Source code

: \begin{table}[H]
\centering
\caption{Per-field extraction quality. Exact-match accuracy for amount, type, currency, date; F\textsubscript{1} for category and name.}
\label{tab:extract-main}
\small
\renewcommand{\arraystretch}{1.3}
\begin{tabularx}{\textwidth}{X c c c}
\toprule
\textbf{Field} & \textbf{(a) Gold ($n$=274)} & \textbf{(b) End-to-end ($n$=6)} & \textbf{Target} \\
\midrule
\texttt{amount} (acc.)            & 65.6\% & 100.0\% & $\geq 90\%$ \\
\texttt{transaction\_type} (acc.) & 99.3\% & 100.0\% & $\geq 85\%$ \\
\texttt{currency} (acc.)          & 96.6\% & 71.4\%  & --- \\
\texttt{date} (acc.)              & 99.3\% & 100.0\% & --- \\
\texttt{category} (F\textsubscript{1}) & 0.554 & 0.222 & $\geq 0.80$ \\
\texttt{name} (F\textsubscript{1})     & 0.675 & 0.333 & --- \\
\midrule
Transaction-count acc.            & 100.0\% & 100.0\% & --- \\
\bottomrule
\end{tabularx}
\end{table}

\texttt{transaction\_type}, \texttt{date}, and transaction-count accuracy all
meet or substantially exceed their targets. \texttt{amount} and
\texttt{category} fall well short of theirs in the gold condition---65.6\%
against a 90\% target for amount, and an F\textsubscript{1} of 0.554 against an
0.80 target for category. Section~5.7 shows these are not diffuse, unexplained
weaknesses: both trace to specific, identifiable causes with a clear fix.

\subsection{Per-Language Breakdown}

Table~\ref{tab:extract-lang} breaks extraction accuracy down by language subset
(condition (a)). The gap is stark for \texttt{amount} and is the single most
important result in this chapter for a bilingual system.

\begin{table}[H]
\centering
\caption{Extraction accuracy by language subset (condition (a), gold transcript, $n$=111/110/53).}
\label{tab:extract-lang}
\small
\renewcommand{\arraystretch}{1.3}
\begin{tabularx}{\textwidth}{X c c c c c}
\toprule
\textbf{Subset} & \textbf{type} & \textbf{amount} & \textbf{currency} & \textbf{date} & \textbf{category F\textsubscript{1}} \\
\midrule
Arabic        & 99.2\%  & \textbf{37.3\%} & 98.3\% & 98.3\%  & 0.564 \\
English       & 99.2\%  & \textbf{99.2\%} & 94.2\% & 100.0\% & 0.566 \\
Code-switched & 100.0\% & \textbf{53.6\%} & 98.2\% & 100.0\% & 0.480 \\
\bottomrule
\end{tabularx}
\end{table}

▶ [AIM OF THE TASK] For the word "amount", show every line of the entries that holds it.

▶ [OUTPUT OF THE TASK]
\caption{Per-field extraction quality. Exact-match accuracy for amount, type, currency, date; F\textsubscript{1} for category and name.}
\texttt{amount} (acc.)            & 65.6\% & 100.0\% & $\geq 90\%$ \\
meet or substantially exceed their targets. \texttt{amount} and
against a 90\% target for amount, and an F\textsubscript{1} of 0.554 against an
(condition (a)). The gap is stark for \texttt{amount} and is the single most
\textbf{Subset} & \textbf{type} & \textbf{amount} & \textbf{currency} & \textbf{date} & \textbf{category F\textsubscript{1}} \\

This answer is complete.